**WORK ORDER:** Identify each line below containing the string "encryption" and copy it.

Source texts of formatted documents:
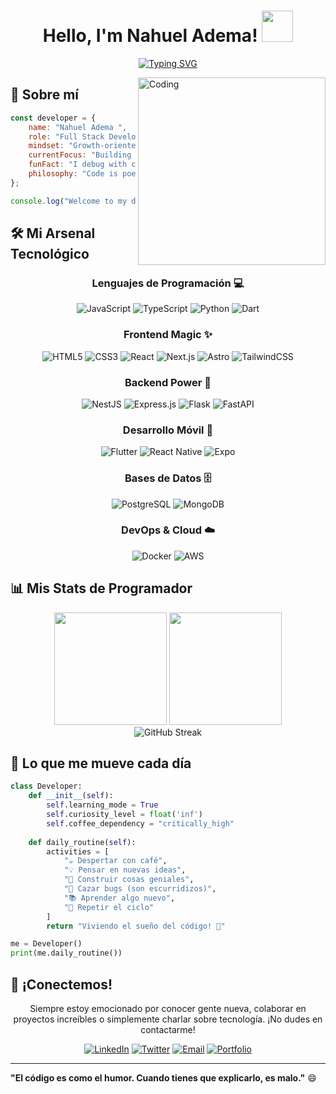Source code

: <h1 align="center">
Hello, I'm Nahuel Adema!
	<a href="https://github.com/Bouaskaoun" target="_self">
		<img src="https://emojis.slackmojis.com/emojis/images/1577305505/7373/hand_wave.gif?1577305505" width="50" />
	</a>
</h1>
<p align="center">
<a href="https://git.io/typing-svg"><img src="https://readme-typing-svg.herokuapp.com?font=Fira+Code&pause=1000&center=true&vCenter=true&width=435&lines=Full+Stack+Developer+Junior;Amante+de+JavaScript+y+React;Aprendiendo+y+creciendo+cada+d%C3%ADa" alt="Typing SVG" /></a>
</p>

<img align="right" alt="Coding" width="300" src="https://media.giphy.com/media/CrFLL3CnRpw5ddlBMm/giphy.gif">

## 🚀 Sobre mí

```javascript
const developer = {
    name: "Nahuel Adema ",
    role: "Full Stack Developer",
    mindset: "Growth-oriented",
    currentFocus: "Building amazing web experiences",
    funFact: "I debug with console.log and I'm not ashamed! 🐛",
    philosophy: "Code is poetry, bugs are just... abstract art 🎨"
};

console.log("Welcome to my digital playground! 🎪");
```


## 🛠️ Mi Arsenal Tecnológico

<div align="center">

### Lenguajes de Programación 💻
![JavaScript](https://img.shields.io/badge/JavaScript-F7DF1E?style=for-the-badge&logo=javascript&logoColor=black)
![TypeScript](https://img.shields.io/badge/TypeScript-007ACC?style=for-the-badge&logo=typescript&logoColor=white)
![Python](https://img.shields.io/badge/Python-3776AB?style=for-the-badge&logo=python&logoColor=white)
![Dart](https://img.shields.io/badge/Dart-0175C2?style=for-the-badge&logo=dart&logoColor=white)

### Frontend Magic ✨
![HTML5](https://img.shields.io/badge/HTML5-E34F26?style=for-the-badge&logo=html5&logoColor=white)
![CSS3](https://img.shields.io/badge/CSS3-1572B6?style=for-the-badge&logo=css3&logoColor=white)
![React](https://img.shields.io/badge/React-20232A?style=for-the-badge&logo=react&logoColor=61DAFB)
![Next.js](https://img.shields.io/badge/Next.js-000000?style=for-the-badge&logo=next.js&logoColor=white)
![Astro](https://img.shields.io/badge/Astro-FF5D01?style=for-the-badge&logo=astro&logoColor=white)
![TailwindCSS](https://img.shields.io/badge/Tailwind_CSS-38B2AC?style=for-the-badge&logo=tailwind-css&logoColor=white)

### Backend Power 💪
![NestJS](https://img.shields.io/badge/NestJS-E0234E?style=for-the-badge&logo=nestjs&logoColor=white)
![Express.js](https://img.shields.io/badge/Express.js-404D59?style=for-the-badge&logo=express&logoColor=white)
![Flask](https://img.shields.io/badge/Flask-000000?style=for-the-badge&logo=flask&logoColor=white)
![FastAPI](https://img.shields.io/badge/FastAPI-005571?style=for-the-badge&logo=fastapi&logoColor=white)

### Desarrollo Móvil 📱
![Flutter](https://img.shields.io/badge/Flutter-02569B?style=for-the-badge&logo=flutter&logoColor=white)
![React Native](https://img.shields.io/badge/React_Native-20232A?style=for-the-badge&logo=react&logoColor=61DAFB)
![Expo](https://img.shields.io/badge/Expo-000020?style=for-the-badge&logo=expo&logoColor=white)

### Bases de Datos 🗄️
![PostgreSQL](https://img.shields.io/badge/PostgreSQL-316192?style=for-the-badge&logo=postgresql&logoColor=white)
![MongoDB](https://img.shields.io/badge/MongoDB-4EA94B?style=for-the-badge&logo=mongodb&logoColor=white)

### DevOps & Cloud ☁️
![Docker](https://img.shields.io/badge/Docker-2496ED?style=for-the-badge&logo=docker&logoColor=white)
![AWS](https://img.shields.io/badge/AWS-232F3E?style=for-the-badge&logo=amazon-aws&logoColor=white)

</div>

## 📊 Mis Stats de Programador

<div align="center">
  <img height="180em" src="https://github-readme-stats.vercel.app/api?username=NahueAdema&show_icons=true&theme=tokyonight&include_all_commits=true&count_private=true"/>
  <img height="180em" src="https://github-readme-stats.vercel.app/api/top-langs/?username=NahueAdema&layout=compact&langs_count=7&theme=tokyonight"/>
</div>

<div align="center">
  <img src="https://github-readme-streak-stats.herokuapp.com/?user=NahueAdema&theme=tokyonight" alt="GitHub Streak" />
</div>

## 🎯 Lo que me mueve cada día

```python
class Developer:
    def __init__(self):
        self.learning_mode = True
        self.curiosity_level = float('inf')
        self.coffee_dependency = "critically_high"
    
    def daily_routine(self):
        activities = [
            "☕ Despertar con café",
            "💡 Pensar en nuevas ideas",
            "🔨 Construir cosas geniales",
            "🐛 Cazar bugs (son escurridizos)",
            "📚 Aprender algo nuevo",
            "🔄 Repetir el ciclo"
        ]
        return "Viviendo el sueño del código! 🚀"

me = Developer()
print(me.daily_routine())
```

## 🤝 ¡Conectemos!

<div align="center">

Siempre estoy emocionado por conocer gente nueva, colaborar en proyectos increíbles o simplemente charlar sobre tecnología. ¡No dudes en contactarme!

[![LinkedIn](https://img.shields.io/badge/LinkedIn-0077B5?style=for-the-badge&logo=linkedin&logoColor=white)](https://linkedin.com/in/nahuel-adema-6627a3304)
[![Twitter](https://img.shields.io/badge/Twitter-1DA1F2?style=for-the-badge&logo=twitter&logoColor=white)](https://twitter.com/AdeNahu61187)
[![Email](https://img.shields.io/badge/Email-D14836?style=for-the-badge&logo=gmail&logoColor=white)](mailto:ademanahuel@gmail.com)
[![Portfolio](https://img.shields.io/badge/Portfolio-000000?style=for-the-badge&logo=About.me&logoColor=white)](https://tu-portfolio.com)
</div>

---

**"El código es como el humor. Cuando tienes que explicarlo, es malo."** 😄
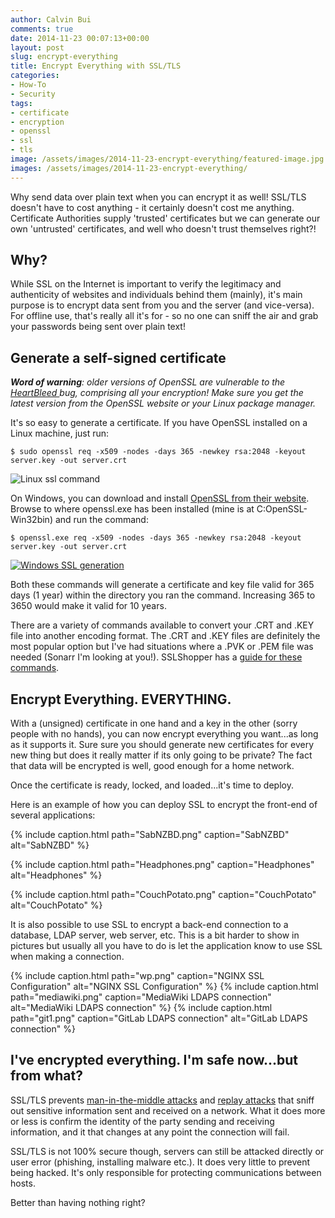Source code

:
 ```yaml
---
author: Calvin Bui
comments: true
date: 2014-11-23 00:07:13+00:00
layout: post
slug: encrypt-everything
title: Encrypt Everything with SSL/TLS
categories:
- How-To
- Security
tags:
- certificate
- encryption
- openssl
- ssl
- tls
image: /assets/images/2014-11-23-encrypt-everything/featured-image.jpg 
images: /assets/images/2014-11-23-encrypt-everything/
---
```


Why send data over plain text when you can encrypt it as well! SSL/TLS doesn't have to cost anything - it certainly doesn't cost me anything. Certificate Authorities supply 'trusted' certificates but we can generate our own 'untrusted' certificates, and well who doesn't trust themselves right?!

<!-- more -->

## Why?

While SSL on the Internet is important to verify the legitimacy and authenticity of websites and individuals behind them (mainly), it's main purpose is to encrypt data sent from you and the server (and vice-versa). For offline use, that's really all it's for - so no one can sniff the air and grab your passwords being sent over plain text!

## Generate a self-signed certificate

_**Word of warning**: older versions of OpenSSL are vulnerable to the [HeartBleed ](http://heartbleed.com/)bug, comprising all your encryption! Make sure you get the latest version from the OpenSSL website or your Linux package manager._

It's so easy to generate a certificate. If you have OpenSSL installed on a Linux machine, just run:

```terminal
$ sudo openssl req -x509 -nodes -days 365 -newkey rsa:2048 -keyout server.key -out server.crt
```    

![Linux ssl command]({{page.images}}capture4.png)

On Windows, you can download and install [OpenSSL from their website](https://www.openssl.org/). Browse to where openssl.exe has been installed (mine is at C:OpenSSL-Win32bin) and run the command:

```terminal    
$ openssl.exe req -x509 -nodes -days 365 -newkey rsa:2048 -keyout server.key -out server.crt
```

[![Windows SSL generation]({{page.images}}capture3.png)]({{page.images}}capture3.png)

Both these commands will generate a certificate and key file valid for 365 days (1 year) within the directory you ran the command. Increasing 365 to 3650 would make it valid for 10 years.

There are a variety of commands available to convert your .CRT and .KEY file into another encoding format. The .CRT and .KEY files are definitely the most popular option but I've had situations where a .PVK or .PEM file was needed (Sonarr I'm looking at you!). SSLShopper has a [guide for these commands](https://www.sslshopper.com/article-most-common-openssl-commands.html).

## Encrypt Everything. EVERYTHING.

With a (unsigned) certificate in one hand and a key in the other (sorry people with no hands), you can now encrypt everything you want...as long as it supports it. Sure sure you should generate new certificates for every new thing but does it really matter if its only going to be private? The fact that data will be encrypted is well, good enough for a home network.

Once the certificate is ready, locked, and loaded...it's time to deploy.

Here is an example of how you can deploy SSL to encrypt the front-end of several applications:

{% include caption.html path="SabNZBD.png" caption="SabNZBD" alt="SabNZBD" %}

{% include caption.html path="Headphones.png" caption="Headphones" alt="Headphones" %}

{% include caption.html path="CouchPotato.png" caption="CouchPotato" alt="CouchPotato" %}

It is also possible to use SSL to encrypt a back-end connection to a database, LDAP server, web server, etc. This is a bit harder to show in pictures but usually all you have to do is let the application know to use SSL when making a connection.

{% include caption.html path="wp.png" caption="NGINX SSL Configuration" alt="NGINX SSL Configuration" %}
{% include caption.html path="mediawiki.png" caption="MediaWiki LDAPS connection" alt="MediaWiki LDAPS connection" %}
{% include caption.html path="git1.png" caption="GitLab LDAPS connection" alt="GitLab LDAPS connection" %}

## I've encrypted everything. I'm safe now...but from what?

SSL/TLS prevents [man-in-the-middle attacks](http://en.wikipedia.org/wiki/Man-in-the-middle_attack) and [replay attacks](http://en.wikipedia.org/wiki/Replay_attack) that sniff out sensitive information sent and received on a network. What it does more or less is confirm the identity of the party sending and receiving information, and it that changes at any point the connection will fail.

SSL/TLS is not 100% secure though, servers can still be attacked directly or user error (phishing, installing malware etc.). It does very little to prevent being hacked. It's only responsible for protecting communications between hosts.

Better than having nothing right?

**ANSWER TO THE PROBLEM:**
- encryption
_**Word of warning**: older versions of OpenSSL are vulnerable to the [HeartBleed ](http://heartbleed.com/)bug, comprising all your encryption! Make sure you get the latest version from the OpenSSL website or your Linux package manager._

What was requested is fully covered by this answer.